EXERCISE DETAILS:
Tell me how many lines in the entries below contain the word "will"; reply with the number and nothing else.

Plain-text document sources
------------------------------------

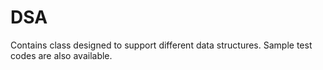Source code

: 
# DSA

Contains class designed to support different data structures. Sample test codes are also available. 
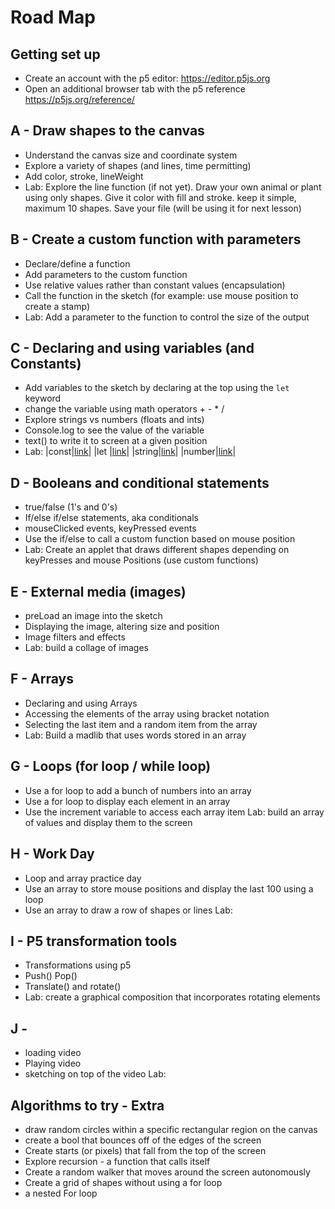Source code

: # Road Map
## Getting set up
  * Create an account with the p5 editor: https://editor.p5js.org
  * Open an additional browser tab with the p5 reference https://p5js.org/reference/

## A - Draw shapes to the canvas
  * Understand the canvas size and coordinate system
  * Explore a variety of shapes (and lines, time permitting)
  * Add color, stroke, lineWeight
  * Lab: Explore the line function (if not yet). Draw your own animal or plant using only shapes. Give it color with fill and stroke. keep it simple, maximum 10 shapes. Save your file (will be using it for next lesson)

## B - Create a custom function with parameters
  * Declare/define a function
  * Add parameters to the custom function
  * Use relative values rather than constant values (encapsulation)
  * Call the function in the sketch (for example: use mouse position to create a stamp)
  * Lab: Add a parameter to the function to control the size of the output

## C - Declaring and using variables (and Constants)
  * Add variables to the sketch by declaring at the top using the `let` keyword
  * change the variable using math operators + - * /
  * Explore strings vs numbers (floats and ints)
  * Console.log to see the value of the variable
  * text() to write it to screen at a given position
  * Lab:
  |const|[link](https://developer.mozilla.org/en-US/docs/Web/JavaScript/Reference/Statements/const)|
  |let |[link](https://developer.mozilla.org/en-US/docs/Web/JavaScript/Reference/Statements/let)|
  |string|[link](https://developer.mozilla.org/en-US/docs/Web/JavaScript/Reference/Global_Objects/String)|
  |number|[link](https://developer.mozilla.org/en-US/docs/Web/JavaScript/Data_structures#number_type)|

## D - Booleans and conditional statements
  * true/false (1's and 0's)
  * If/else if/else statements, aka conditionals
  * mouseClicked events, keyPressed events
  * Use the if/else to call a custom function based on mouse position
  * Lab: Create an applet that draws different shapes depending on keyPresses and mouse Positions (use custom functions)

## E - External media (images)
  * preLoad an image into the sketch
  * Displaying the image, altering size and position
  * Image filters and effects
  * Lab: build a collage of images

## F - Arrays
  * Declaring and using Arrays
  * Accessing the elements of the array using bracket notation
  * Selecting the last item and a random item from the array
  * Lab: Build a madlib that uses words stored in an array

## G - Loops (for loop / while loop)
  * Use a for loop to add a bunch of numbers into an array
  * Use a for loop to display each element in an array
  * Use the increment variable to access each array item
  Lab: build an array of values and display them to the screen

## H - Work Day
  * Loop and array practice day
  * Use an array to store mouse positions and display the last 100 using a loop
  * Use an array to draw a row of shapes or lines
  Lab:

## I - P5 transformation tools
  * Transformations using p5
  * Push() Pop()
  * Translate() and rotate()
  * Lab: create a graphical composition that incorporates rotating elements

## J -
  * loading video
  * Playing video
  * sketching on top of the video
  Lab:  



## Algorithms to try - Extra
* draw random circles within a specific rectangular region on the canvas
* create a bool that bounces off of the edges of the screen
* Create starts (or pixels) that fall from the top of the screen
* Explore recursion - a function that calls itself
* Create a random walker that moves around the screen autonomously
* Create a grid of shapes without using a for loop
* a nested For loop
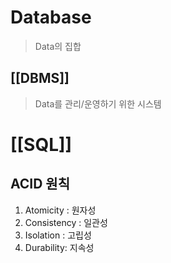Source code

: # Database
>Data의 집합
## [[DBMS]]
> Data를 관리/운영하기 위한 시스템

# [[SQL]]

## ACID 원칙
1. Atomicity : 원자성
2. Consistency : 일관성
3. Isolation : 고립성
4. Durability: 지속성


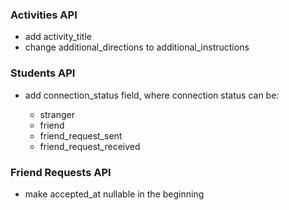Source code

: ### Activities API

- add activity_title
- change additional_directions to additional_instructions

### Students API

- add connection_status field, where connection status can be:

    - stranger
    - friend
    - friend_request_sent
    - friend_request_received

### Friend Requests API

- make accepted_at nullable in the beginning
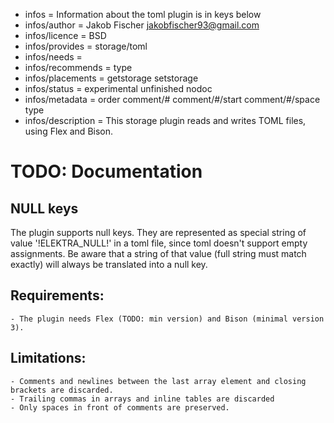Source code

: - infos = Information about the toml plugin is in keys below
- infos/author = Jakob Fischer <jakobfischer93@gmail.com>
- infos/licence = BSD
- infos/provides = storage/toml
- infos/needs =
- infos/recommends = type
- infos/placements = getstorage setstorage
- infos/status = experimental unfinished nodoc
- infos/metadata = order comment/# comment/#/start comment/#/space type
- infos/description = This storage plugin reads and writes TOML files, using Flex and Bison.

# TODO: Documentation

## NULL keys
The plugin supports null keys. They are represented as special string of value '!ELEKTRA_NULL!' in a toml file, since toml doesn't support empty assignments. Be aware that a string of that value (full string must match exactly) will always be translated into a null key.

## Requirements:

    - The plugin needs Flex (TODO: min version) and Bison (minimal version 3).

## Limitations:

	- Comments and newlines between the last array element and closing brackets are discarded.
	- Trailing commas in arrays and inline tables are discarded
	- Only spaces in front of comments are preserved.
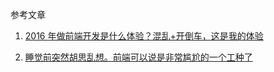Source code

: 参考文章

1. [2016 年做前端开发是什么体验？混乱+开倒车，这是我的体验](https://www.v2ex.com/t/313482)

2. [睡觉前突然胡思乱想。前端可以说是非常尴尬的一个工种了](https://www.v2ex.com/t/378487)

------------------------------------

RESPONSE BOX:
2